======== Source data ========

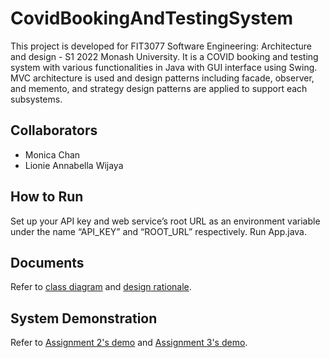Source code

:# CovidBookingAndTestingSystem
This project is developed for FIT3077 Software Engineering: Architecture and design - S1 2022 Monash University. It is a COVID booking and testing system with various functionalities in Java with GUI interface using Swing. MVC architecture is used and  design patterns including facade, observer, and memento, and strategy design patterns are applied to support each subsystems. 

## Collaborators
- Monica Chan 
- Lionie Annabella Wijaya 

## How to Run
Set up your API key and web service’s root URL as an environment variable under the name “API_KEY” and “ROOT_URL” respectively. Run App.java.

## Documents
Refer to [class diagram](https://github.com/lioniewijaya/CovidBookingAndTestingSystem/blob/master/docs/class_diagram_v2.pdf)
 and [design rationale](https://github.com/lioniewijaya/CovidBookingAndTestingSystem/blob/master/docs/design_rationale.pdf).

## System Demonstration
Refer to [Assignment 2's demo](https://drive.google.com/file/d/1rjDe_ymBoDq9TwZ7XNiwAAKw9TW_dVL_/view?usp=sharing) and [Assignment 3's demo](https://drive.google.com/file/d/1sCJx138eIhLilY1_kUC1LARqt7T0D4uG/view?usp=sharing).
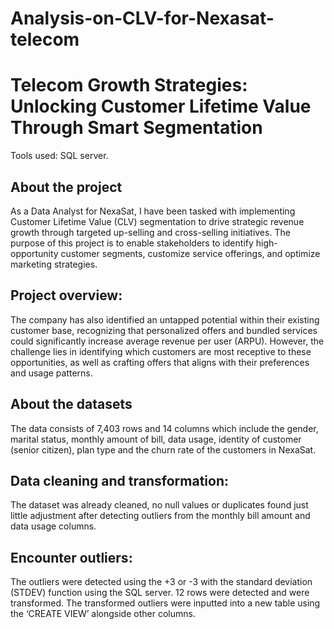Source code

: # Analysis-on-CLV-for-Nexasat-telecom
# Telecom Growth Strategies: Unlocking Customer Lifetime Value Through Smart Segmentation
Tools used: SQL server. 
## About the project
As a Data Analyst for NexaSat, I have been tasked with implementing Customer Lifetime Value (CLV) segmentation to drive strategic revenue growth through targeted up-selling and cross-selling initiatives. The purpose of this project is to enable stakeholders to identify high-opportunity customer segments, customize service offerings, and optimize marketing strategies.
## Project overview: 
The company has also identified an untapped potential within their existing customer base, recognizing that personalized offers and bundled services could significantly increase average revenue per user (ARPU). However, the challenge lies in identifying which customers are most receptive to these opportunities, as well as crafting offers that aligns with their preferences and usage patterns. 
## About the datasets
The data consists of 7,403 rows and 14 columns which include the gender, marital status, monthly amount of bill, data usage, identity of customer (senior citizen), plan type and the churn rate of the customers in NexaSat. 
## Data cleaning and transformation: 
The dataset was already cleaned, no null values or duplicates found just little adjustment after detecting outliers from the monthly bill amount and data usage columns.
## Encounter outliers:
The outliers were detected using the +3 or -3 with the standard deviation (STDEV) function using the SQL server.  12 rows were detected and were transformed. The transformed outliers were inputted into a new table using the ‘CREATE VIEW’ alongside other columns. 

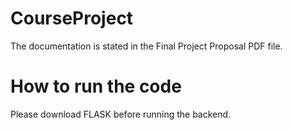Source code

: # CourseProject
The documentation is stated in the Final Project Proposal PDF file.

# How to run the code
Please download FLASK before running the backend.
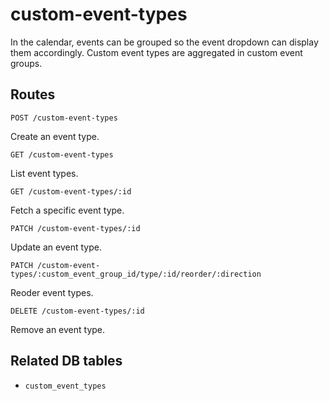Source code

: # custom-event-types

In the calendar, events can be grouped so the event dropdown can display them accordingly. Custom event types are aggregated in custom event groups.

## Routes

`POST /custom-event-types`

Create an event type.

`GET /custom-event-types`

List event types.

`GET /custom-event-types/:id`

Fetch a specific event type.

`PATCH /custom-event-types/:id`

Update an event type.

`PATCH /custom-event-types/:custom_event_group_id/type/:id/reorder/:direction`

Reoder event types.

`DELETE /custom-event-types/:id`

Remove an event type.

## Related DB tables
- `custom_event_types`
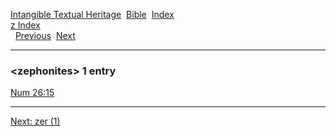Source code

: [Intangible Textual Heritage](../../index)  [Bible](../index) 
[Index](index)   
[z Index](_z_)  
  [Previous](c12775)  [Next](c12777) 

------------------------------------------------------------------------

### &lt;zephonites&gt; 1 entry

[Num 26:15](../kjv/num026.htm#015)  

------------------------------------------------------------------------

[Next: zer (1)](c12777)
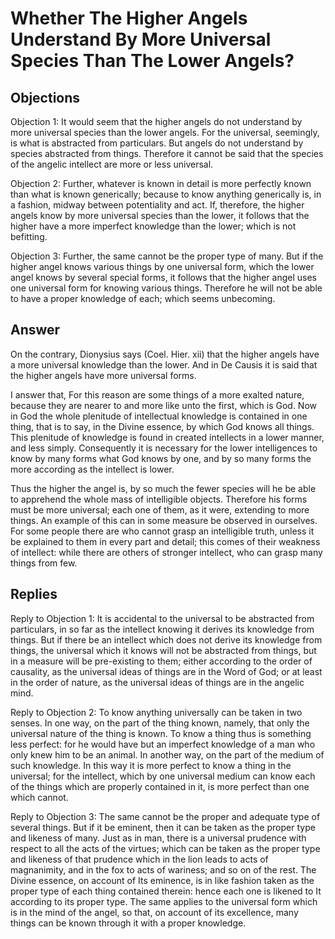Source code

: # Whether The Higher Angels Understand By More Universal Species Than The Lower Angels?

## Objections

Objection 1: It would seem that the higher angels do not understand by more universal species than the lower angels. For the universal, seemingly, is what is abstracted from particulars. But angels do not understand by species abstracted from things. Therefore it cannot be said that the species of the angelic intellect are more or less universal.

Objection 2: Further, whatever is known in detail is more perfectly known than what is known generically; because to know anything generically is, in a fashion, midway between potentiality and act. If, therefore, the higher angels know by more universal species than the lower, it follows that the higher have a more imperfect knowledge than the lower; which is not befitting.

Objection 3: Further, the same cannot be the proper type of many. But if the higher angel knows various things by one universal form, which the lower angel knows by several special forms, it follows that the higher angel uses one universal form for knowing various things. Therefore he will not be able to have a proper knowledge of each; which seems unbecoming.

## Answer

On the contrary, Dionysius says (Coel. Hier. xii) that the higher angels have a more universal knowledge than the lower. And in De Causis it is said that the higher angels have more universal forms.

I answer that, For this reason are some things of a more exalted nature, because they are nearer to and more like unto the first, which is God. Now in God the whole plenitude of intellectual knowledge is contained in one thing, that is to say, in the Divine essence, by which God knows all things. This plenitude of knowledge is found in created intellects in a lower manner, and less simply. Consequently it is necessary for the lower intelligences to know by many forms what God knows by one, and by so many forms the more according as the intellect is lower.

Thus the higher the angel is, by so much the fewer species will he be able to apprehend the whole mass of intelligible objects. Therefore his forms must be more universal; each one of them, as it were, extending to more things. An example of this can in some measure be observed in ourselves. For some people there are who cannot grasp an intelligible truth, unless it be explained to them in every part and detail; this comes of their weakness of intellect: while there are others of stronger intellect, who can grasp many things from few.

## Replies

Reply to Objection 1: It is accidental to the universal to be abstracted from particulars, in so far as the intellect knowing it derives its knowledge from things. But if there be an intellect which does not derive its knowledge from things, the universal which it knows will not be abstracted from things, but in a measure will be pre-existing to them; either according to the order of causality, as the universal ideas of things are in the Word of God; or at least in the order of nature, as the universal ideas of things are in the angelic mind.

Reply to Objection 2: To know anything universally can be taken in two senses. In one way, on the part of the thing known, namely, that only the universal nature of the thing is known. To know a thing thus is something less perfect: for he would have but an imperfect knowledge of a man who only knew him to be an animal. In another way, on the part of the medium of such knowledge. In this way it is more perfect to know a thing in the universal; for the intellect, which by one universal medium can know each of the things which are properly contained in it, is more perfect than one which cannot.

Reply to Objection 3: The same cannot be the proper and adequate type of several things. But if it be eminent, then it can be taken as the proper type and likeness of many. Just as in man, there is a universal prudence with respect to all the acts of the virtues; which can be taken as the proper type and likeness of that prudence which in the lion leads to acts of magnanimity, and in the fox to acts of wariness; and so on of the rest. The Divine essence, on account of Its eminence, is in like fashion taken as the proper type of each thing contained therein: hence each one is likened to It according to its proper type. The same applies to the universal form which is in the mind of the angel, so that, on account of its excellence, many things can be known through it with a proper knowledge.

========

Task objective:
Scan the records above for the string "PATCH", then copy each line where it turns up.

Finished task:
`PATCH /custom-event-types/:id`
`PATCH /custom-event-types/:custom_event_group_id/type/:id/reorder/:direction`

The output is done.